How to complete this task: All entries must be transcribed exactly, down to the last character.

Extracted entries:

▬▬▬▬▬▬▬▬▬▬

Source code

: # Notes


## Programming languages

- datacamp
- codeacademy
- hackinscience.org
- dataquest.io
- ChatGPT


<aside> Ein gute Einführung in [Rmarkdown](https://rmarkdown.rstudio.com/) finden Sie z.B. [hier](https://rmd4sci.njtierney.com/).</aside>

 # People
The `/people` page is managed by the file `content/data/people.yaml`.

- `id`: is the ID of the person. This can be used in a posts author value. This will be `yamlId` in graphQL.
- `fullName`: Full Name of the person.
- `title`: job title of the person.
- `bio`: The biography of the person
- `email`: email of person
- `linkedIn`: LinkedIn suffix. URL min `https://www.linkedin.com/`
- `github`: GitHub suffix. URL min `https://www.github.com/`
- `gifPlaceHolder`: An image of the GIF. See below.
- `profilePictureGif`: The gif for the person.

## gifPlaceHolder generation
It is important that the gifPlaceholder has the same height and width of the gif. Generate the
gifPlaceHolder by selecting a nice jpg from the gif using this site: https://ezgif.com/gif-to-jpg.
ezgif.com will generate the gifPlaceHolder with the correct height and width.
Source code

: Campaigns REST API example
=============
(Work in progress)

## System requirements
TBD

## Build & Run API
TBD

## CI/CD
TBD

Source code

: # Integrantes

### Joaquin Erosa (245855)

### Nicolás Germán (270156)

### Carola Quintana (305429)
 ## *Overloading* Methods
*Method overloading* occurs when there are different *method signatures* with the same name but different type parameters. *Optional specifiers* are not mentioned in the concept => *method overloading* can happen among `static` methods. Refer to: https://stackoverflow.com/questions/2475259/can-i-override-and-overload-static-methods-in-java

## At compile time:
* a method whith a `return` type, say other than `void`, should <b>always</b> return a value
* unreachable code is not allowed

▬▬▬▬▬▬▬▬▬▬

Reply to the exercise:
Source code

: # Notes


## Programming languages

- datacamp
- codeacademy
- hackinscience.org
- dataquest.io
- ChatGPT


<aside> Ein gute Einführung in [Rmarkdown](https://rmarkdown.rstudio.com/) finden Sie z.B. [hier](https://rmd4sci.njtierney.com/).</aside>

 # People
The `/people` page is managed by the file `content/data/people.yaml`.

- `id`: is the ID of the person. This can be used in a posts author value. This will be `yamlId` in graphQL.
- `fullName`: Full Name of the person.
- `title`: job title of the person.
- `bio`: The biography of the person
- `email`: email of person
- `linkedIn`: LinkedIn suffix. URL min `https://www.linkedin.com/`
- `github`: GitHub suffix. URL min `https://www.github.com/`
- `gifPlaceHolder`: An image of the GIF. See below.
- `profilePictureGif`: The gif for the person.

## gifPlaceHolder generation
It is important that the gifPlaceholder has the same height and width of the gif. Generate the
gifPlaceHolder by selecting a nice jpg from the gif using this site: https://ezgif.com/gif-to-jpg.
ezgif.com will generate the gifPlaceHolder with the correct height and width.
Source code

: Campaigns REST API example
=============
(Work in progress)

## System requirements
TBD

## Build & Run API
TBD

## CI/CD
TBD

Source code

: # Integrantes

### Joaquin Erosa (245855)

### Nicolás Germán (270156)

### Carola Quintana (305429)
 ## *Overloading* Methods
*Method overloading* occurs when there are different *method signatures* with the same name but different type parameters. *Optional specifiers* are not mentioned in the concept => *method overloading* can happen among `static` methods. Refer to: https://stackoverflow.com/questions/2475259/can-i-override-and-overload-static-methods-in-java

## At compile time:
* a method whith a `return` type, say other than `void`, should <b>always</b> return a value
* unreachable code is not allowed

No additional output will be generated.